Möge er in Frieden ruhen oder/und (mag) sein Gedenken ein Segen sein
Jüdische und katholische Prägungen in der Trauerarbeit über die Verschwundenen in Argentinien
Als Einwandererland ist Argentinien von verschiedenen religiösen und kulturellen Traditionen geprägt. Besonders die katholische Kirche hat einen starken Einfluss, gleichzeitig beherbergt das Land auch eine der größten jüdischen Gemeinden weltweit. Elemente aus beiden Religionen sind in de(n) argentinischen Alltagskulturen zu finden.
Diese Traditionen unterscheiden sich u.a. in ihrer Konzeption des Todes bzw. in den Begräbnisritualen sowie in den Formen der Trauerarbeit und der Gedächtnispolitiken. Mit den schmerzhaften und schwierigen Herausforderungen, die die Geschichte der Desaparecidos verursachten haben verschiedene Personen und Organisationen unterschiedliche Strategien und Diskurse entwickelt, um mit dieser offenen Wunde umzugehen. Meine These ist, dass in diesen Strategien Spuren beider religiöser Systeme zu finden sind: ob die Trauerarbeit so bald wie möglich abgeschlossen werden oder ob sie lieber offen bleiben sollte, ob es wichtig wäre persönliche Biographien zu rekonstruieren oder die Desaparecidos eher als Gruppe zu erinnern, ob die sterblichen Überreste gesucht und einzeln begraben werden sollten oder eher nicht, ob die Verschwundenen durch Bilder und ihre Geschichte als Martyrium dargestellt werden sollte – diese Fragen und Debatten beschäftigen die postdiktatoriale Gesellschaft bis heute.

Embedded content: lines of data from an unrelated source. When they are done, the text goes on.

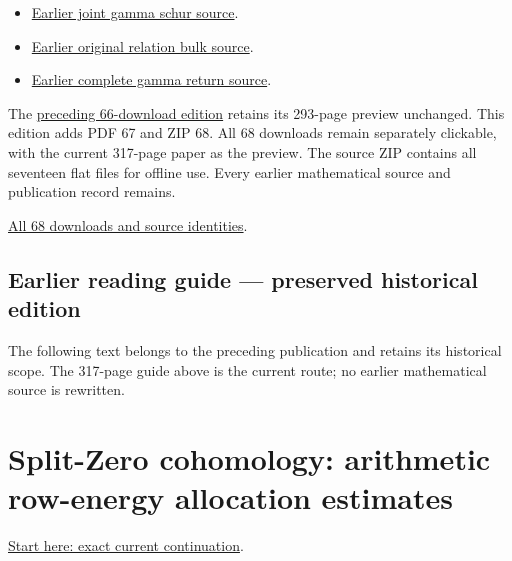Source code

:\documentclass[
]{article}
\begin{document}
\begin{itemize}
{  gamma growth source}.
\item
  \href{https://github.com/KokunoYumeto/zeta-function-research-reader/tree/2be3b23974bf040f4ea06240b8a4b85372f7c71d/workbenches/splitzero-tandem/continuations/20260914-joint-gamma-schur}{Earlier
  joint gamma schur source}.
\item
  \href{https://github.com/KokunoYumeto/zeta-function-research-reader/tree/01fc8820e3a3ea69afa22b8ab1b0b5ca61869456/workbenches/splitzero-tandem/continuations/20260914-original-relation-bulk}{Earlier
  original relation bulk source}.
\item
  \href{https://github.com/KokunoYumeto/zeta-function-research-reader/tree/01fc8820e3a3ea69afa22b8ab1b0b5ca61869456/workbenches/splitzero-tandem/continuations/20260914-complete-gamma-return}{Earlier
  complete gamma return source}.
\end{itemize}

The \href{https://doi.org/10.5281/zenodo.22760598}{preceding 66-download
edition} retains its 293-page preview unchanged. This edition adds PDF
67 and ZIP 68. All 68 downloads remain separately clickable, with the
current 317-page paper as the preview. The source ZIP contains all
seventeen flat files for offline use. Every earlier mathematical source
and publication record remains.

\href{calculation_edition_20260915_allocation/README.md}{All 68
downloads and source identities}.

\subsection{Earlier reading guide --- preserved historical
edition}\label{earlier-reading-guide-preserved-historical-edition-3}

The following text belongs to the preceding publication and retains its
historical scope. The 317-page guide above is the current route; no
earlier mathematical source is rewritten.

\section{Split-Zero cohomology: arithmetic row-energy allocation
estimates}\label{split-zero-cohomology-arithmetic-row-energy-allocation-estimates-1}

\href{https://github.com/KokunoYumeto/zeta-function-research-reader/blob/main/workbenches/splitzero-tandem/continuations/20260915-allocation-continuation/00_CONTINUE_HERE.md}{Start
here: exact current continuation}.
\end{document}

Meine Arbeit versucht, den Spuren der verschiedenen Traditionen und Geschichten in diesen Debatten und Praktiken nachzugehen, nicht nur in ihrem religiösen Inhalt, sondern auch in der immer häufiger verwendeten Inkorporation der Shoah als Deutungshorizont der Toten ohne Grab. Für die argentinische Kultur bewirken diese verschiedenen Traditionen sowohl Spannung und Konflikte als auch originelle Formen der Erinnerungskulturen und Antworten für eine gemeinsame Zukunft, die der Toten auf verschiedene Weise zu gedenken versucht.